- _Exercise details_: Restate each line below word for word, skipping every picture.

(Document images with source code)

--*--

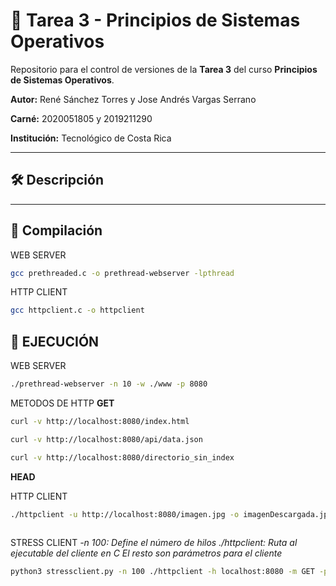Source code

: # 🧠 Tarea 3 - Principios de Sistemas Operativos

Repositorio para el control de versiones de la **Tarea 3** del curso **Principios de Sistemas Operativos**.

**Autor:** René Sánchez Torres y Jose Andrés Vargas Serrano

**Carné:** 2020051805 y 2019211290

**Institución:** Tecnológico de Costa Rica

---

## 🛠️ Descripción


---

## 🚀 Compilación

WEB SERVER
```bash
gcc prethreaded.c -o prethread-webserver -lpthread
```
HTTP CLIENT
```bash
gcc httpclient.c -o httpclient
```
## 🦾 EJECUCIÓN 
WEB SERVER
```bash
./prethread-webserver -n 10 -w ./www -p 8080
```

METODOS DE HTTP 
**GET**
```bash
curl -v http://localhost:8080/index.html
```
```bash
curl -v http://localhost:8080/api/data.json
```
```bash
curl -v http://localhost:8080/directorio_sin_index
```

**HEAD**


HTTP CLIENT
```bash
./httpclient -u http://localhost:8080/imagen.jpg -o imagenDescargada.jpg
```
```bash
```
STRESS CLIENT
*-n 100: Define el número de hilos*
*./httpclient: Ruta al ejecutable del cliente en C*
*El resto son parámetros para el cliente*
```bash
python3 stressclient.py -n 100 ./httpclient -h localhost:8080 -m GET -p /
```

--*--

- _Result of this task_:
Source code

: # 🧠 Tarea 3 - Principios de Sistemas Operativos

Repositorio para el control de versiones de la **Tarea 3** del curso **Principios de Sistemas Operativos**.

**Autor:** René Sánchez Torres y Jose Andrés Vargas Serrano

**Carné:** 2020051805 y 2019211290

**Institución:** Tecnológico de Costa Rica

---

## 🛠️ Descripción


---

## 🚀 Compilación

WEB SERVER
```bash
gcc prethreaded.c -o prethread-webserver -lpthread
```
HTTP CLIENT
```bash
gcc httpclient.c -o httpclient
```
## 🦾 EJECUCIÓN 
WEB SERVER
```bash
./prethread-webserver -n 10 -w ./www -p 8080
```

METODOS DE HTTP 
**GET**
```bash
curl -v http://localhost:8080/index.html
```
```bash
curl -v http://localhost:8080/api/data.json
```
```bash
curl -v http://localhost:8080/directorio_sin_index
```

**HEAD**


HTTP CLIENT
```bash
./httpclient -u http://localhost:8080/imagen.jpg -o imagenDescargada.jpg
```
```bash
```
STRESS CLIENT
*-n 100: Define el número de hilos*
*./httpclient: Ruta al ejecutable del cliente en C*
*El resto son parámetros para el cliente*
```bash
python3 stressclient.py -n 100 ./httpclient -h localhost:8080 -m GET -p /
```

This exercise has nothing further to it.